# Exercise prompt
Among the records that follow, find each line holding the word "funciones" and copy it.

# Data shown
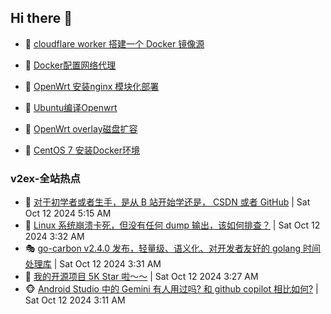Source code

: ## Hi there 👋

<!--
**dkyg666/dkyg666** is a ✨ _special_ ✨ repository because its `README.md` (this file) appears on your GitHub profile.

Here are some ideas to get you started:

- 🔭 I’m currently working on ...
- 🌱 I’m currently learning ...
- 👯 I’m looking to collaborate on ...
- 🤔 I’m looking for help with ...
- 💬 Ask me about ...
- 📫 How to reach me: ...
- 😄 Pronouns: ...
- ⚡ Fun fact: ...
-->

<!-- BLOG-POST-LIST:START -->
- 🦩 [cloudflare worker 搭建一个 Docker 镜像源](http://blog.1996099.xyz/archives/cloudflare-worker-da-jian-yi-ge-docker-jing-xiang-zhan) 

- 🚦 [Docker配置网络代理](http://blog.1996099.xyz/archives/dockerpei-zhi-wang-luo-dai-li) 

- 🫶 [OpenWrt 安装nginx 模块化部署](http://blog.1996099.xyz/archives/openwrt-an-zhuang-nginx-mo-kuai-hua-bu-shu) 

- 🦄 [Ubuntu编译Openwrt](http://blog.1996099.xyz/archives/ubuntuzi-bian-yi-openwrt) 

- 🐻 [OpenWrt overlay磁盘扩容](http://blog.1996099.xyz/archives/openwrt-overlay) 

- 🤖 [CentOS 7 安装Docker环境](http://blog.1996099.xyz/archives/centos-docker) 
<!-- BLOG-POST-LIST:END -->

### v2ex-全站热点
<!-- v2ex:START -->
- 🥸 [对于初学者或者生手，是从 B 站开始学还是， CSDN 或者 GitHub](https://www.v2ex.com/t/1079546#reply0) | Sat Oct 12 2024 5:15 AM
- 🤗 [Linux 系统崩溃卡死，但没有任何 dump 输出，该如何排查？](https://www.v2ex.com/t/1079519#reply0) | Sat Oct 12 2024 3:32 AM
- 🎭 [go-carbon v2.4.0 发布，轻量级、语义化、对开发者友好的 golang 时间处理库](https://www.v2ex.com/t/1079518#reply0) | Sat Oct 12 2024 3:31 AM
- 🥷 [我的开源项目 5K Star 啦～～](https://www.v2ex.com/t/1079516#reply11) | Sat Oct 12 2024 3:27 AM
- 🐵 [Android Studio 中的 Gemini 有人用过吗? 和 github copilot 相比如何?](https://www.v2ex.com/t/1079505#reply2) | Sat Oct 12 2024 3:11 AM<!-- v2ex:END -->

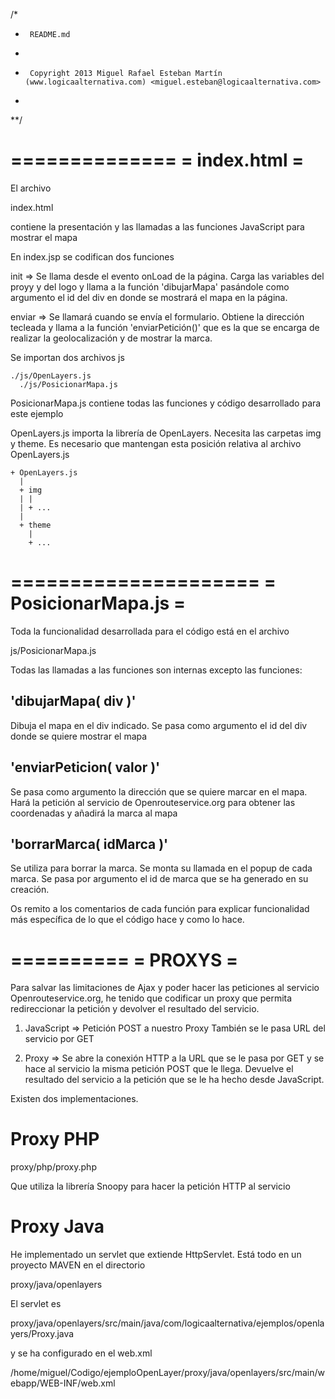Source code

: /*
 *      README.md
 *      
 *      Copyright 2013 Miguel Rafael Esteban Martín (www.logicaalternativa.com) <miguel.esteban@logicaalternativa.com>
 *
 **/



==============
= index.html = 
==============

El archivo 

 index.html

contiene la presentación y las llamadas a las funciones JavaScript para mostrar el mapa

En index.jsp se codifican dos funciones

init => Se llama desde el evento onLoad de la página. Carga las variables 	  del proyy y del logo y llama a la función 'dibujarMapa' pasándole
        como argumento el id del div en donde se mostrará el mapa en la
        página.

enviar => Se llamará cuando se envía el formulario. Obtiene la dirección 
        tecleada y llama a la función 'enviarPetición()' que es la que se
        encarga de realizar la geolocalización y de mostrar la marca.

Se importan dos archivos js

	./js/OpenLayers.js
      ./js/PosicionarMapa.js

PosicionarMapa.js contiene todas las funciones y código desarrollado para este ejemplo

OpenLayers.js importa la librería de OpenLayers. Necesita las carpetas img y theme. Es necesario que mantengan esta posición relativa al archivo OpenLayers.js

	+ OpenLayers.js
      |
      + img
      | |
      | + ...
      | 
      + theme
        |
        + ... 


=====================
= PosicionarMapa.js = 
=====================

Toda la funcionalidad desarrollada para el código está en el archivo

   js/PosicionarMapa.js


Todas las llamadas a las funciones son internas excepto las funciones:

'dibujarMapa( div )'
--------------------

Dibuja el mapa en el div indicado. Se pasa como argumento el id del div donde se quiere mostrar el mapa


'enviarPeticion( valor )'
-------------------------
Se pasa como argumento la dirección que se quiere marcar en el mapa. Hará la petición al servicio de Openrouteservice.org para obtener las coordenadas y añadirá la marca al mapa


'borrarMarca( idMarca )'
------------------------
Se utiliza para borrar la marca. Se monta su llamada en el popup de cada marca. Se pasa por argumento el id de marca que se ha generado en su creación.

Os remito a los comentarios de cada función para explicar funcionalidad más específica de lo que el código hace y como lo hace.


==========
= PROXYS = 
==========

Para salvar las limitaciones de Ajax y poder hacer las peticiones al servicio Openrouteservice.org, he tenido que codificar un proxy que permita redireccionar la petición y devolver el resultado del servicio.

  1) JavaScript =>  Petición POST a nuestro Proxy  También se le pasa URL
                    del servicio por GET

  2) Proxy      =>  Se abre la conexión HTTP a la URL que se le pasa por
                    GET y se hace al servicio la misma petición POST que le
                    llega. Devuelve el resultado del servicio a la petición
                    que se le ha hecho desde JavaScript.

Existen dos implementaciones.

Proxy PHP
=========

 proxy/php/proxy.php

Que utiliza la librería Snoopy para hacer la petición HTTP al servicio


Proxy Java
==========

He implementado un servlet que extiende HttpServlet. Está todo en un proyecto MAVEN en el directorio

 proxy/java/openlayers

El servlet es 

proxy/java/openlayers/src/main/java/com/logicaalternativa/ejemplos/openlayers/Proxy.java

y se ha configurado en el web.xml

/home/miguel/Codigo/ejemploOpenLayer/proxy/java/openlayers/src/main/webapp/WEB-INF/web.xml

# Answer box
contiene la presentación y las llamadas a las funciones JavaScript para mostrar el mapa
En index.jsp se codifican dos funciones
PosicionarMapa.js contiene todas las funciones y código desarrollado para este ejemplo
Todas las llamadas a las funciones son internas excepto las funciones:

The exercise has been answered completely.